Grazie alla parabola (ea mio padre) parlo l’arabo. Ma oggi le …

Il modo migliore per renderci conto dei cambiamenti è quello di osservare ciò che ci circonda, a volte è più efficace di libri, tesi, relazioni di sociologia, storia, statistiche, psicologia, urbanistica e quant’altro. Non so se ci avete fatto caso, ma avete mai visto antenne paraboliche o satellitari nelle vie del centro, nelle aree cosiddette “fashion”?  Assolutamente no, almeno non in bella vista. Mentre, basta attraversare la circonvallazione di Milano per ritrovarsi in uno scenario tipicamente da banlieue parigina o da ex quartieri-dormitorio statali di Praga.

Migliaia di apparecchiature agganciate su balconi, finestre e tetti, si sono negli ultimi decenni affacciate prepotentemente nello scenario urbano meneghino e non solo.
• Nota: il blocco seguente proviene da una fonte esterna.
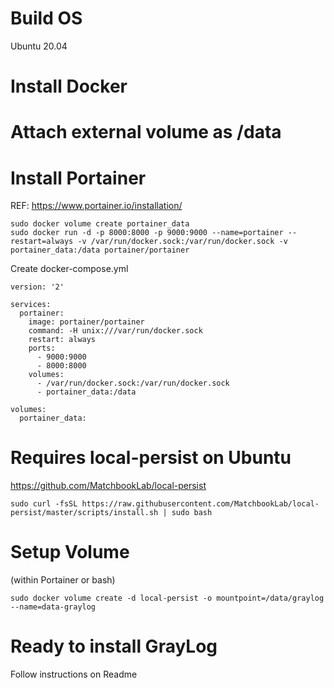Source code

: # Build OS
Ubuntu 20.04

# Install Docker



# Attach external volume as /data

# Install Portainer
REF: https://www.portainer.io/installation/

```
sudo docker volume create portainer_data
sudo docker run -d -p 8000:8000 -p 9000:9000 --name=portainer --restart=always -v /var/run/docker.sock:/var/run/docker.sock -v portainer_data:/data portainer/portainer
```

Create docker-compose.yml

```
version: '2'

services:
  portainer:
    image: portainer/portainer
    command: -H unix:///var/run/docker.sock
    restart: always
    ports:
      - 9000:9000
      - 8000:8000
    volumes:
      - /var/run/docker.sock:/var/run/docker.sock
      - portainer_data:/data

volumes:
  portainer_data:
```

# Requires local-persist on Ubuntu
https://github.com/MatchbookLab/local-persist

```sudo curl -fsSL https://raw.githubusercontent.com/MatchbookLab/local-persist/master/scripts/install.sh | sudo bash```

# Setup Volume
(within Portainer or bash)

```sudo docker volume create -d local-persist -o mountpoint=/data/graylog --name=data-graylog```

# Ready to install GrayLog
Follow instructions on Readme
Le prime antenne satellitari le notai per la prima volta a Praga durante una gita scolastica e rimasi colpita dal loro numero inquietante, mi chiedevo da cosa stessero fuggendo? Che cosa volevano vedere dall’altra parte?  All’epoca, gli abitanti dell’Est Europeo erano realmente affascinati e attirati da ciò che gli avveniva intorno, a pochi chilometri di distanza, la voglia di Occidente era tanta, si desiderava l’altro spiandolo, sperando un giorno di raggiungerlo per fare propria quella vita lì, appropriarsene.

Mi ricordo ancora mio padre quando nel 1992 si presentò in casa con antennista e parabola satellitare pronta per l’installazione.  Apriti cielo.

I miei vicini di casa non erano d’accordo, pensavano fosse un apparecchio spionistico, da “terrorista”, e poi rovinava la facciata del condominio…capirai.

Ma cusel’è chel rob lì???, chiedevano. Mi ricordo la sciura Eugenia, che abitava accanto a casa mia, che continuava a dire: ma non è che fai la spia?

Povero papà, per diversi giorni dovette ininterrottamente spiegare a ogni condomino giustamente incuriosito che serviva solo per poter accedere ai canali televisivi dei Paesi arabi (e non solo, volendo). Mio padre aveva pensato che sarebbe stato un modo per farmi conoscere il mio Paese d’origine, la mia cultura, la musica araba, le tradizioni che difficilmente avrei conosciuto guardando BIM BUM BAM o Non è la Rai (giuro che non lo vedevo, l’ho citato per rendere l’idea dei programmi dell’epoca!). E mai scelta fu più azzeccata.

In poco tempo non solo canticchiavo in arabo canzoni di artisti nuovi o vecchie glorie, ma riconoscevo attori, seguivo musalsalat (soap-opera) che nel mondo arabo sono un’istutuzione dei palinsesti televisivi, una programmazione sistematica con tanto di premiazioni a fine stagione, un po’ come i Grammies negli USA, ma soprattutto divenni una esperta di modi di dire, barzellette, slang, neologismi e proverbi.

Devo realmente ringraziare mio padre per questa scelta, perché se oggi parlo correttamente l’arabo, oltre alle lezioni impartite dal mio insegnante, ha giocato un ruolo fondamentale la televisione. Direi davvero una scelta lungimirante, che cerco di seguire anche io.

Si potrebbe dire che l’opposto è quello che avviene oggi, a molte donne arrivate grazie ai ricongiungimenti famigliari, che di professione fanno le “mogli-sforna bimbi” di uomini immigrati, almeno io le definisco così, spero non me ne vogliano. Sono migliaia, la maggior parte musulmane, barricate nelle loro case, chiuse in un mondo che non hanno mai lasciato realmente, tutto il giorno a guardare esclusivamente programmi arabi, sentire musica araba, telegiornali arabi, la Rai?, non sanno neppure cosa sia.

Si può dire che sono in Italia fisicamente, ma con la mente sono rimaste nel loro Paese d’origine. Personalmente ne conosco parecchie, e mi capita di rimanere allibita quando mi dicono di non saper ancora parlare l’italiano e magari risiedono qui da 6 o 7 anni. Iniziano ad avere difficoltà e desiderio di “aprirsi” quando i loro figli accedono all’istruzione elementare, vuoi perché devono mettersi in contatto con maestre e docenti, vuoi per aiutare e capire meglio il mondo e le esigenze dei loro figli. Forse nel loro caso le antenne satellitari rappresantano il mondo al quale vorrebbero con difficoltà rimanere aggrappate con le unghie, appartenere, ritornare, un modo per non sentirsi estranee, ma continuare a vivere in  un quotidiano virtuale e falsato, perché poi, basta affacciarsi alla finestra e scorgere il tram o l’autobus arancione sotto casa per rendersi conto di non essere a il Cairo o a Rabat, ma solo a Milano.